** Requirement **
Filter the data below, keeping only lines that contain "wierzchołkowe".

Records from a collection
- - - - -

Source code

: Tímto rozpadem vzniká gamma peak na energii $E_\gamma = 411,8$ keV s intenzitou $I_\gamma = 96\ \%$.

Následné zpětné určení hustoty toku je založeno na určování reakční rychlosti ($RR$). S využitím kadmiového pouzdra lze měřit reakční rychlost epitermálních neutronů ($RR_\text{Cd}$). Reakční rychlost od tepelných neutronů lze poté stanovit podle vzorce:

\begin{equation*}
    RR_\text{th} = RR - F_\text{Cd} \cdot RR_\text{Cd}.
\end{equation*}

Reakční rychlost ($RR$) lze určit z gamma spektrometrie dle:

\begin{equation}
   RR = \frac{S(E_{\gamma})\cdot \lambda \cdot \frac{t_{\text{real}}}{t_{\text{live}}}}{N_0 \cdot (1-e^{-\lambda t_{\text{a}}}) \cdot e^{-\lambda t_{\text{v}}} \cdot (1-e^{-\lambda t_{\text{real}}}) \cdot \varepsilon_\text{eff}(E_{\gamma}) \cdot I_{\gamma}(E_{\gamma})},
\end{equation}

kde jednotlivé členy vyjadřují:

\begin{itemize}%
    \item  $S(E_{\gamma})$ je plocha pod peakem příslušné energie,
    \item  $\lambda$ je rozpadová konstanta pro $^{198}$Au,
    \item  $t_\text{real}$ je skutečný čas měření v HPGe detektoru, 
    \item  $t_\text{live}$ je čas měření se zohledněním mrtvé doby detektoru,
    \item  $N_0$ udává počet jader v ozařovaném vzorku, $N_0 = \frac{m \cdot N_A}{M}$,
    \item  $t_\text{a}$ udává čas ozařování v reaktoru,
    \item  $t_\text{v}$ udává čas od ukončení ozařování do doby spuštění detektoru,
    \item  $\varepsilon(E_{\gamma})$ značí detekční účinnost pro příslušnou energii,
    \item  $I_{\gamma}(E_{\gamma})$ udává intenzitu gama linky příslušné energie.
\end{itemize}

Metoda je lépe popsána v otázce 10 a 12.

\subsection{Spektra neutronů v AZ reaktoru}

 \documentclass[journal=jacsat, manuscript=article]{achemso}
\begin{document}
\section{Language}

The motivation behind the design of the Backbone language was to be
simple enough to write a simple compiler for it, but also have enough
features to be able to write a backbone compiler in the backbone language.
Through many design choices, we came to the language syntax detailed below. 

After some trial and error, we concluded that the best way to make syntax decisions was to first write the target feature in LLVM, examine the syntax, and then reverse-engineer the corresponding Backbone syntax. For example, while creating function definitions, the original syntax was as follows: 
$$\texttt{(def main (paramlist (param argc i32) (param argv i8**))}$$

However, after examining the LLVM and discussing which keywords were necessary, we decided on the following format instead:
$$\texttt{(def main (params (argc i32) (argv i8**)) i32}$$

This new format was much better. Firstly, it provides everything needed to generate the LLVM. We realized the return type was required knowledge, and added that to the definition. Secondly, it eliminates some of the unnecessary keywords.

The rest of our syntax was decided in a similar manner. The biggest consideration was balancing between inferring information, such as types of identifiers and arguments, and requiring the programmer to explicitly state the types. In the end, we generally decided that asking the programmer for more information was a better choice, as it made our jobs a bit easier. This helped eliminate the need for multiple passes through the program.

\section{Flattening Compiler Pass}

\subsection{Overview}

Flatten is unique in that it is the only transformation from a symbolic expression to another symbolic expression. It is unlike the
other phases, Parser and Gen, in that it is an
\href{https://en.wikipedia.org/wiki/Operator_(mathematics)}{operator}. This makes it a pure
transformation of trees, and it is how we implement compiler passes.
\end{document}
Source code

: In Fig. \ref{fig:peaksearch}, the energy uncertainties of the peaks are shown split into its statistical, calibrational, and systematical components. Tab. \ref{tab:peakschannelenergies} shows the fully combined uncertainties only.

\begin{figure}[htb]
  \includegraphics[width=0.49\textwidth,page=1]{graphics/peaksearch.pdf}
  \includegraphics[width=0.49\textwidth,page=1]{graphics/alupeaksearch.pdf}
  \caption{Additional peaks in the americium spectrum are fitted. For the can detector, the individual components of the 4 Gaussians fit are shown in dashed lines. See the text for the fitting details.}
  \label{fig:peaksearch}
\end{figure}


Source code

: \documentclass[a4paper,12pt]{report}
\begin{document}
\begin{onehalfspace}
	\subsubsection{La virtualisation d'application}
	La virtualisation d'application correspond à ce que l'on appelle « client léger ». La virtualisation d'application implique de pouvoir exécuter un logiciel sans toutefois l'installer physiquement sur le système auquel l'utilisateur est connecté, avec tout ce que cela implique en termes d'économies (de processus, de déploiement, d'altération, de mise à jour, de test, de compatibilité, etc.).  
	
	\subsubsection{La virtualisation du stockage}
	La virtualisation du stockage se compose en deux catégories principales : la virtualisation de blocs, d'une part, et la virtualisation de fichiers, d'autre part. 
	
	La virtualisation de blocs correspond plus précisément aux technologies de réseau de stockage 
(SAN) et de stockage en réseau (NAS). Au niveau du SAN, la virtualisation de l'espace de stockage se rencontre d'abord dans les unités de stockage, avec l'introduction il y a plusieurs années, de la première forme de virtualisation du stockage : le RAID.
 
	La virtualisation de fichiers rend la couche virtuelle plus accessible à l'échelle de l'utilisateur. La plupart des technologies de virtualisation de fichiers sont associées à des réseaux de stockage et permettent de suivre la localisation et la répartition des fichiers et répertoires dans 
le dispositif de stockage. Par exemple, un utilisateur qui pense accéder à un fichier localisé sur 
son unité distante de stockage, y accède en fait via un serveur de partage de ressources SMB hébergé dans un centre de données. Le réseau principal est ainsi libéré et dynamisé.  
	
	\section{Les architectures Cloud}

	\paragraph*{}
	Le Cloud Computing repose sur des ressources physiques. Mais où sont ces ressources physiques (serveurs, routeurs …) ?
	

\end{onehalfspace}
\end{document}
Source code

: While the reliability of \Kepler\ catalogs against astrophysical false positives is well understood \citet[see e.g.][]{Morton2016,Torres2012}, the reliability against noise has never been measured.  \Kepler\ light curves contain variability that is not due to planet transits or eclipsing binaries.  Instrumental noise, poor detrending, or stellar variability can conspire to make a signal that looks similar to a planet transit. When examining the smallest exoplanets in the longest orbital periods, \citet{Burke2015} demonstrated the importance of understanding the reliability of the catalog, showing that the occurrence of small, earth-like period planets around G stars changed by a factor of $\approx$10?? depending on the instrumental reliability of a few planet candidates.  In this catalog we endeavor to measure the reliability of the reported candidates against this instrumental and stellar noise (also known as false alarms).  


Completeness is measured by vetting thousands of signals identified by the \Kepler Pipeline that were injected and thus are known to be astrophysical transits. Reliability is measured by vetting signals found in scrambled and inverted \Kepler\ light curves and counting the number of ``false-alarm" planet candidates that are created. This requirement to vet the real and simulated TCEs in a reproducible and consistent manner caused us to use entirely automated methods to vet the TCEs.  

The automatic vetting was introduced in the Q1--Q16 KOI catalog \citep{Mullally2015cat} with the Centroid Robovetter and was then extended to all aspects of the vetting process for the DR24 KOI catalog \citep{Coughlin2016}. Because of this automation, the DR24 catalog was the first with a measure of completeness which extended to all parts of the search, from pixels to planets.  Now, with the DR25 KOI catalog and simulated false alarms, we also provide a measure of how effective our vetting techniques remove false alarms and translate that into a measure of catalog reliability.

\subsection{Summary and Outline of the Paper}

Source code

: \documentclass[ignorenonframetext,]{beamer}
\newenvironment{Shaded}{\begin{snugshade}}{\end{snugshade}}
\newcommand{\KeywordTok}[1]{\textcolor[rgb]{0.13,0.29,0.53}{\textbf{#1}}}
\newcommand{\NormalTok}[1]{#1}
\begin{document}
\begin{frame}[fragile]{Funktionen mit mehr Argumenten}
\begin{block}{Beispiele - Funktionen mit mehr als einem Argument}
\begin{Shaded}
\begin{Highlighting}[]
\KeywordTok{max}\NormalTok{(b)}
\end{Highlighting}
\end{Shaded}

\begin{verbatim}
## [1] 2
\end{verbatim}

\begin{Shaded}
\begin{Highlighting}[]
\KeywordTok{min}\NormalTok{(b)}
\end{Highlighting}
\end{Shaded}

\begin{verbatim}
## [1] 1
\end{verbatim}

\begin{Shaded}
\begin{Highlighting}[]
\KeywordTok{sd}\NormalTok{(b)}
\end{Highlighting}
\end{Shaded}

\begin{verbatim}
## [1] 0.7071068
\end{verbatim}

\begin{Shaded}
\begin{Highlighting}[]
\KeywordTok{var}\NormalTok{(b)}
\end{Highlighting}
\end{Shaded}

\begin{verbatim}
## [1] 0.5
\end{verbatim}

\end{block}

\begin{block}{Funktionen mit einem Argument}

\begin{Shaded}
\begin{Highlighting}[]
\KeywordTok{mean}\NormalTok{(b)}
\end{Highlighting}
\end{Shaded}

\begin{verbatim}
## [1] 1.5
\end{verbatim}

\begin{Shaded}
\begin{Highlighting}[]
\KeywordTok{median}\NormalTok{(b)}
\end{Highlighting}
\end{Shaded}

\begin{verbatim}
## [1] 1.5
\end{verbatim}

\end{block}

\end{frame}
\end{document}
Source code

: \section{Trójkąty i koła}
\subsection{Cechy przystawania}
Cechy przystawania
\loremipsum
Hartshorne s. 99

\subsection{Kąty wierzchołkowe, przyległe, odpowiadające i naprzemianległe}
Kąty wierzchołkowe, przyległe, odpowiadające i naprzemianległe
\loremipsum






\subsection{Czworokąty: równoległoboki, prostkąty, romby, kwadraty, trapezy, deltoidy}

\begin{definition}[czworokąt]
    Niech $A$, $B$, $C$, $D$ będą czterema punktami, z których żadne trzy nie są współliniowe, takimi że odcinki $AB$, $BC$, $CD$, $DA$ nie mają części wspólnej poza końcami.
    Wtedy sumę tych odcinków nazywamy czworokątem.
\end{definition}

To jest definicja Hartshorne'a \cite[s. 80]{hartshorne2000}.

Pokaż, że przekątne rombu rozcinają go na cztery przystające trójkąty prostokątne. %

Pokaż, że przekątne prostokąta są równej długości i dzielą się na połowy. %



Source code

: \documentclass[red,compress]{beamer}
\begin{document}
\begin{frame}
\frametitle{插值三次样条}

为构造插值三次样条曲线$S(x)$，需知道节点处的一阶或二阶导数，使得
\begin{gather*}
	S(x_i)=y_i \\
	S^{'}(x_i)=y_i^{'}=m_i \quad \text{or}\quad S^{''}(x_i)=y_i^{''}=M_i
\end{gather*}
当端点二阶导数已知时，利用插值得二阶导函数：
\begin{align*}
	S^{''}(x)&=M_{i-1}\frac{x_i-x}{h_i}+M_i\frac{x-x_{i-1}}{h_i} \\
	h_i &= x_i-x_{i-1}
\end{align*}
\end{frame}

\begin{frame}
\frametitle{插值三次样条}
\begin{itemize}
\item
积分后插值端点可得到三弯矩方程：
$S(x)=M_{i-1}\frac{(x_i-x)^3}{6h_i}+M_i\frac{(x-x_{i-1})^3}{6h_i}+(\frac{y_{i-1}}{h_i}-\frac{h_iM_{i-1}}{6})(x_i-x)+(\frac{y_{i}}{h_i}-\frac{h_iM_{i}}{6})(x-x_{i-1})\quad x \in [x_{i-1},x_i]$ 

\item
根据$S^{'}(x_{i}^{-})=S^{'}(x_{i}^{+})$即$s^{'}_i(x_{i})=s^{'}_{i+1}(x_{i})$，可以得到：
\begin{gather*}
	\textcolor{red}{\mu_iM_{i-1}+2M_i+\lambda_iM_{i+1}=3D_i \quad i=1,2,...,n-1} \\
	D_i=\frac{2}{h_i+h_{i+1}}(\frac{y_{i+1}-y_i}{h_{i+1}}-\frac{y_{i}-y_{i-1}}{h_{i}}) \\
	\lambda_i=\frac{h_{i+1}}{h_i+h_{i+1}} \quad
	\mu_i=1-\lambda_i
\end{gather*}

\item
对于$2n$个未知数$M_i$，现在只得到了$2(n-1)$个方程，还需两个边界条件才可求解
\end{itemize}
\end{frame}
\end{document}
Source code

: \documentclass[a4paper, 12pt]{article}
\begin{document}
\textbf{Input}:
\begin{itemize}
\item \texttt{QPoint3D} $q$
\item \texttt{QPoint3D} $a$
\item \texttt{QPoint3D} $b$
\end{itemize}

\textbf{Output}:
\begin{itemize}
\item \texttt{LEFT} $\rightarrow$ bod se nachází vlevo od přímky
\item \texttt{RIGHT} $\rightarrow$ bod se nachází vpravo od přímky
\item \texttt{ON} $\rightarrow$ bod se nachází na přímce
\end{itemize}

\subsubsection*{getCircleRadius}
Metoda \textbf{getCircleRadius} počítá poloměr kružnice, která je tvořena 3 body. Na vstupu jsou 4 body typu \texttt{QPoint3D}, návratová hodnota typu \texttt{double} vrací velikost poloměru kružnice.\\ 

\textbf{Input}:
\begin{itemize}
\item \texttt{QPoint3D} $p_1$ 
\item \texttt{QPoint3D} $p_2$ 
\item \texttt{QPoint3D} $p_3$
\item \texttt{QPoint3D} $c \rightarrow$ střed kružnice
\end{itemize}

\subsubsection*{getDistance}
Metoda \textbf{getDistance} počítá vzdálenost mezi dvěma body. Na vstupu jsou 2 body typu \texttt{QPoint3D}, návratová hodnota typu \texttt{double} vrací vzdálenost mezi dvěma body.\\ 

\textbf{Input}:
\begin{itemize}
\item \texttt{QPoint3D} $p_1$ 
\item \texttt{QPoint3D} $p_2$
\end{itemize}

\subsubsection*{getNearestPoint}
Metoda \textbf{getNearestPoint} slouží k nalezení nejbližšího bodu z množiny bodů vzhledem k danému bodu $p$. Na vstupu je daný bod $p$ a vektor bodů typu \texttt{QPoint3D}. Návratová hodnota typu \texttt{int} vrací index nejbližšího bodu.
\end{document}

- - - - -

** Final answer **
\subsection{Kąty wierzchołkowe, przyległe, odpowiadające i naprzemianległe}
Kąty wierzchołkowe, przyległe, odpowiadające i naprzemianległe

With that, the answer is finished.